* [Work to be completed] Find the number of lines below in which the word "tous" appears, and write that number only.

Start of Given records

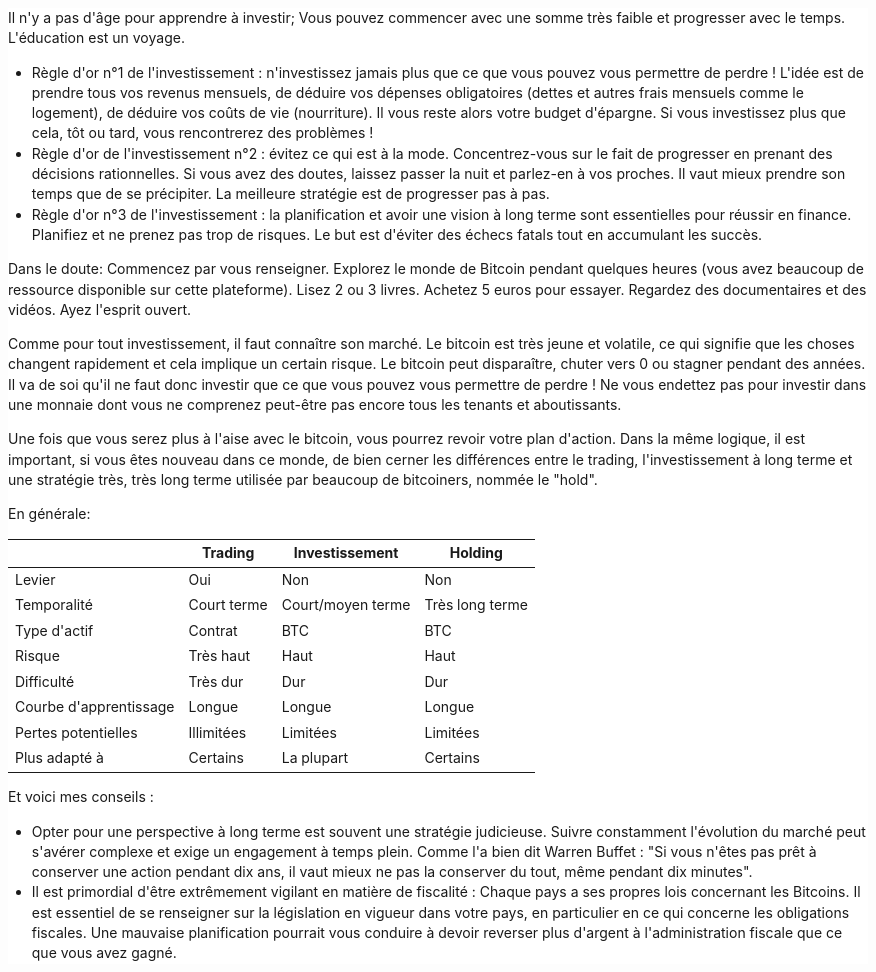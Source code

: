 Il n'y a pas d'âge pour apprendre à investir; Vous pouvez commencer avec une somme très faible et progresser avec le temps. L'éducation est un voyage.

- Règle d'or n°1 de l'investissement : n'investissez jamais plus que ce que vous pouvez vous permettre de perdre ! L'idée est de prendre tous vos revenus mensuels, de déduire vos dépenses obligatoires (dettes et autres frais mensuels comme le logement), de déduire vos coûts de vie (nourriture). Il vous reste alors votre budget d'épargne. Si vous investissez plus que cela, tôt ou tard, vous rencontrerez des problèmes !
- Règle d'or de l'investissement n°2 : évitez ce qui est à la mode. Concentrez-vous sur le fait de progresser en prenant des décisions rationnelles. Si vous avez des doutes, laissez passer la nuit et parlez-en à vos proches. Il vaut mieux prendre son temps que de se précipiter. La meilleure stratégie est de progresser pas à pas.
- Règle d'or n°3 de l'investissement : la planification et avoir une vision à long terme sont essentielles pour réussir en finance. Planifiez et ne prenez pas trop de risques. Le but est d'éviter des échecs fatals tout en accumulant les succès.

Dans le doute: Commencez par vous renseigner. Explorez le monde de Bitcoin pendant quelques heures (vous avez beaucoup de ressource disponible sur cette plateforme). Lisez 2 ou 3 livres. Achetez 5 euros pour essayer. Regardez des documentaires et des vidéos. Ayez l'esprit ouvert.

Comme pour tout investissement, il faut connaître son marché. Le bitcoin est très jeune et volatile, ce qui signifie que les choses changent rapidement et cela implique un certain risque. Le bitcoin peut disparaître, chuter vers 0 ou stagner pendant des années. Il va de soi qu'il ne faut donc investir que ce que vous pouvez vous permettre de perdre ! Ne vous endettez pas pour investir dans une monnaie dont vous ne comprenez peut-être pas encore tous les tenants et aboutissants.

Une fois que vous serez plus à l'aise avec le bitcoin, vous pourrez revoir votre plan d'action. Dans la même logique, il est important, si vous êtes nouveau dans ce monde, de bien cerner les différences entre le trading, l'investissement à long terme et une stratégie très, très long terme utilisée par beaucoup de bitcoiners, nommée le "hold".

En générale:

|                        | Trading     | Investissement    | Holding         |
| ---------------------- | ----------- | ----------------- | --------------- |
| Levier                 | Oui         | Non               | Non             |
| Temporalité            | Court terme | Court/moyen terme | Très long terme |
| Type d'actif           | Contrat     | BTC               | BTC             |
| Risque                 | Très haut   | Haut              | Haut            |
| Difficulté             | Très dur    | Dur               | Dur             |
| Courbe d'apprentissage | Longue      | Longue            | Longue          |
| Pertes potentielles    | Illimitées  | Limitées          | Limitées        |
| Plus adapté à          | Certains    | La plupart        | Certains        |

Et voici mes conseils :

- Opter pour une perspective à long terme est souvent une stratégie judicieuse. Suivre constamment l'évolution du marché peut s'avérer complexe et exige un engagement à temps plein. Comme l'a bien dit Warren Buffet : "Si vous n'êtes pas prêt à conserver une action pendant dix ans, il vaut mieux ne pas la conserver du tout, même pendant dix minutes".
- Il est primordial d'être extrêmement vigilant en matière de fiscalité : Chaque pays a ses propres lois concernant les Bitcoins. Il est essentiel de se renseigner sur la législation en vigueur dans votre pays, en particulier en ce qui concerne les obligations fiscales. Une mauvaise planification pourrait vous conduire à devoir reverser plus d'argent à l'administration fiscale que ce que vous avez gagné.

End of Given records

* [Answer to this problem] 2